### Instructions for the task
Your answer should be a single number: the count of lines in the records below containing the word "SCInvalidProof".

:::

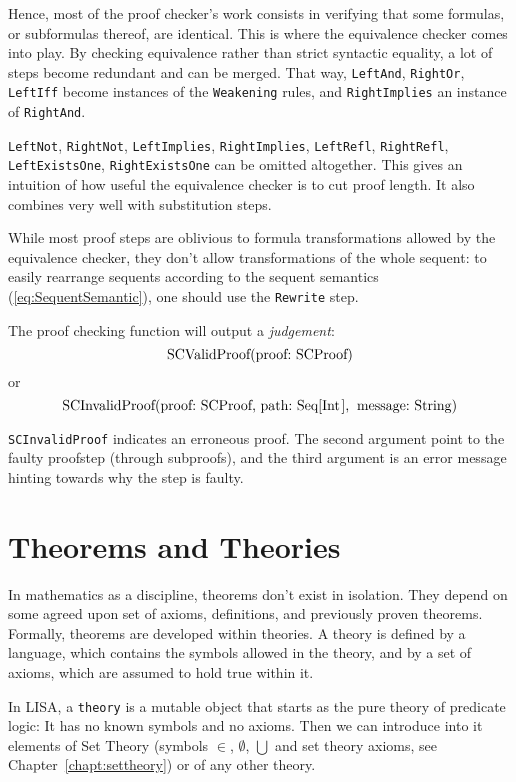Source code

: Hence, most of the proof checker's work consists in verifying that some formulas, or subformulas thereof, are identical. This is where the equivalence checker comes into play. By checking equivalence rather than strict syntactic equality, a lot of steps become redundant and can be merged. That way, \texttt{LeftAnd}, \texttt{RightOr}, \texttt{LeftIff} become instances of the \texttt{Weakening} rules, and \texttt{RightImplies} an instance of \texttt{RightAnd}.

\texttt{LeftNot}, \texttt{RightNot}, \texttt{LeftImplies}, \texttt{RightImplies}, \texttt{LeftRefl}, \texttt{RightRefl}, \texttt{LeftExistsOne},  \texttt{RightExistsOne}  can be omitted altogether. This gives an intuition of how useful the equivalence checker is to cut proof length. It also combines very well with substitution steps.

While most proof steps are oblivious to formula transformations allowed by the equivalence checker, they don't allow transformations of the whole sequent: to easily rearrange sequents according to the sequent semantics (\ref{eq:SequentSemantic}), one should use the \texttt{Rewrite} step.

The proof checking function will output a \textit{judgement}:
$$
  \text{\lstinline{SCValidProof(proof: SCProof)}}
$$
or
$$
  \text{\lstinline{SCInvalidProof(proof: SCProof, path: Seq[Int], message: String)}}
$$

\lstinline{SCInvalidProof}{} indicates an erroneous proof. The second argument point to the faulty proofstep (through subproofs), and the third argument is an error message hinting towards why the step is faulty.


\section{Theorems and Theories}
\label{sect:TheoremsAndTheories}

In mathematics as a discipline, theorems don't exist in isolation. They depend on some agreed upon set of axioms, definitions, and previously proven theorems. Formally, theorems are developed within theories. A theory is defined by a language, which contains the symbols allowed in the theory, and by a set of axioms, which are assumed to hold true within it.

In LISA, a \lstinline{theory}{} is a mutable object that starts as the pure theory of predicate logic: It has no known symbols and no axioms. Then we can introduce into it elements of Set Theory (symbols $\in$, $\emptyset$, $\bigcup$ and set theory axioms, see Chapter~\ref{chapt:settheory}) or of any other theory.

:::

### Solution to this problem
2